◆ TASK REQUIREMENTS:
An image-free reproduction of the data below is needed: print it exactly.
---------- DATA RECORDS ----------
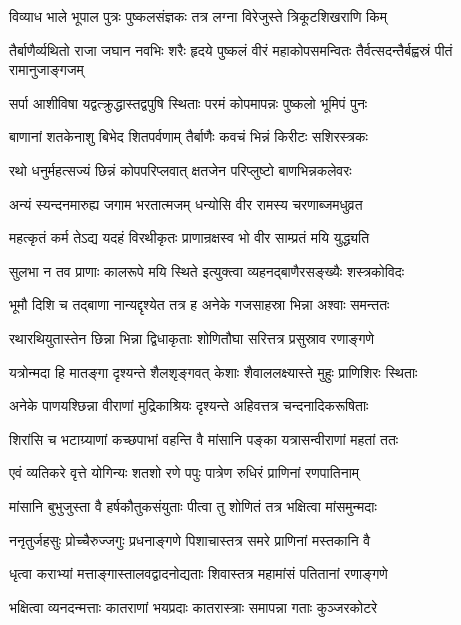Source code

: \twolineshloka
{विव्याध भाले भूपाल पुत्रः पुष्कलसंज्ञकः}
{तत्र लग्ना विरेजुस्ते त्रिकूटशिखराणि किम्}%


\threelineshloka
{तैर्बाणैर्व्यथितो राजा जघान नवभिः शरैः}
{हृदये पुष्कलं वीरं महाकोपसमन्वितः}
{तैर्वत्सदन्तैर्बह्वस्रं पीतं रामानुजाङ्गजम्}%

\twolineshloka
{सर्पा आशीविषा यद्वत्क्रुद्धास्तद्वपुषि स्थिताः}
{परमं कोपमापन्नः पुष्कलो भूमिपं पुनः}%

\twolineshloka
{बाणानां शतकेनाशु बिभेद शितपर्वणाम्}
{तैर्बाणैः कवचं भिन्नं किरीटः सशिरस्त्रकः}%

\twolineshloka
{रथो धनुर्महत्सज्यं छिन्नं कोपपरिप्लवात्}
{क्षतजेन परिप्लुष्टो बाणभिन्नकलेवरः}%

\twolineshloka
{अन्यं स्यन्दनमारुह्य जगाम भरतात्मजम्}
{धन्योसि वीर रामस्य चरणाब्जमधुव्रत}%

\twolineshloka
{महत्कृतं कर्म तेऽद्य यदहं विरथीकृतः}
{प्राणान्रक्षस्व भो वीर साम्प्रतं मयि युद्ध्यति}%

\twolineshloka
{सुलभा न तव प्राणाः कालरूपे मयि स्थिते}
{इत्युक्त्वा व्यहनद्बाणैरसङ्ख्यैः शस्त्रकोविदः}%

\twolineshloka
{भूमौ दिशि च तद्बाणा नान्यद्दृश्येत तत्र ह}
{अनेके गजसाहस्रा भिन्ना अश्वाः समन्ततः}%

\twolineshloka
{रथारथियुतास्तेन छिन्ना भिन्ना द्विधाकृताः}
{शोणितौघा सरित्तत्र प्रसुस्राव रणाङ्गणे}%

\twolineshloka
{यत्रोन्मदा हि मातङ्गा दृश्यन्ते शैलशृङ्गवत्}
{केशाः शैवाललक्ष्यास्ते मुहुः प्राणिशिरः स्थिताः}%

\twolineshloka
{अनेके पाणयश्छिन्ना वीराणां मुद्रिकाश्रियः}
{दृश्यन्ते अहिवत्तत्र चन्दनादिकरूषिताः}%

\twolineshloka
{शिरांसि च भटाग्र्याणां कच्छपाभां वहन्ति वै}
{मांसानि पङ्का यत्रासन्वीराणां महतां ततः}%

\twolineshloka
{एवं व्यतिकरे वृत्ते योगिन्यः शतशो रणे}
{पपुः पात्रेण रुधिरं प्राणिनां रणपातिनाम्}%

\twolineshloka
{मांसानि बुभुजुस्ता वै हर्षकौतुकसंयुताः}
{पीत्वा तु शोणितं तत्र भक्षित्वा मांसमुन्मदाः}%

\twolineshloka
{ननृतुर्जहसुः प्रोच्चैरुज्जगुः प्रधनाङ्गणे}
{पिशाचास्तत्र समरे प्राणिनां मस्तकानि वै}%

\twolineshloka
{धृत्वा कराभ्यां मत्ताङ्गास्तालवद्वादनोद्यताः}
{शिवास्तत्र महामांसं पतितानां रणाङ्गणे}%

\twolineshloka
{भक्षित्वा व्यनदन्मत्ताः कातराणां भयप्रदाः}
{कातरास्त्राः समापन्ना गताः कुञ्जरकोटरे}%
----------
◆ RESULT FOR THIS EXERCISE:
Source code

: \twolineshloka
{विव्याध भाले भूपाल पुत्रः पुष्कलसंज्ञकः}
{तत्र लग्ना विरेजुस्ते त्रिकूटशिखराणि किम्}%


\threelineshloka
{तैर्बाणैर्व्यथितो राजा जघान नवभिः शरैः}
{हृदये पुष्कलं वीरं महाकोपसमन्वितः}
{तैर्वत्सदन्तैर्बह्वस्रं पीतं रामानुजाङ्गजम्}%

\twolineshloka
{सर्पा आशीविषा यद्वत्क्रुद्धास्तद्वपुषि स्थिताः}
{परमं कोपमापन्नः पुष्कलो भूमिपं पुनः}%

\twolineshloka
{बाणानां शतकेनाशु बिभेद शितपर्वणाम्}
{तैर्बाणैः कवचं भिन्नं किरीटः सशिरस्त्रकः}%

\twolineshloka
{रथो धनुर्महत्सज्यं छिन्नं कोपपरिप्लवात्}
{क्षतजेन परिप्लुष्टो बाणभिन्नकलेवरः}%

\twolineshloka
{अन्यं स्यन्दनमारुह्य जगाम भरतात्मजम्}
{धन्योसि वीर रामस्य चरणाब्जमधुव्रत}%

\twolineshloka
{महत्कृतं कर्म तेऽद्य यदहं विरथीकृतः}
{प्राणान्रक्षस्व भो वीर साम्प्रतं मयि युद्ध्यति}%

\twolineshloka
{सुलभा न तव प्राणाः कालरूपे मयि स्थिते}
{इत्युक्त्वा व्यहनद्बाणैरसङ्ख्यैः शस्त्रकोविदः}%

\twolineshloka
{भूमौ दिशि च तद्बाणा नान्यद्दृश्येत तत्र ह}
{अनेके गजसाहस्रा भिन्ना अश्वाः समन्ततः}%

\twolineshloka
{रथारथियुतास्तेन छिन्ना भिन्ना द्विधाकृताः}
{शोणितौघा सरित्तत्र प्रसुस्राव रणाङ्गणे}%

\twolineshloka
{यत्रोन्मदा हि मातङ्गा दृश्यन्ते शैलशृङ्गवत्}
{केशाः शैवाललक्ष्यास्ते मुहुः प्राणिशिरः स्थिताः}%

\twolineshloka
{अनेके पाणयश्छिन्ना वीराणां मुद्रिकाश्रियः}
{दृश्यन्ते अहिवत्तत्र चन्दनादिकरूषिताः}%

\twolineshloka
{शिरांसि च भटाग्र्याणां कच्छपाभां वहन्ति वै}
{मांसानि पङ्का यत्रासन्वीराणां महतां ततः}%

\twolineshloka
{एवं व्यतिकरे वृत्ते योगिन्यः शतशो रणे}
{पपुः पात्रेण रुधिरं प्राणिनां रणपातिनाम्}%

\twolineshloka
{मांसानि बुभुजुस्ता वै हर्षकौतुकसंयुताः}
{पीत्वा तु शोणितं तत्र भक्षित्वा मांसमुन्मदाः}%

\twolineshloka
{ननृतुर्जहसुः प्रोच्चैरुज्जगुः प्रधनाङ्गणे}
{पिशाचास्तत्र समरे प्राणिनां मस्तकानि वै}%

\twolineshloka
{धृत्वा कराभ्यां मत्ताङ्गास्तालवद्वादनोद्यताः}
{शिवास्तत्र महामांसं पतितानां रणाङ्गणे}%

\twolineshloka
{भक्षित्वा व्यनदन्मत्ताः कातराणां भयप्रदाः}
{कातरास्त्राः समापन्ना गताः कुञ्जरकोटरे}%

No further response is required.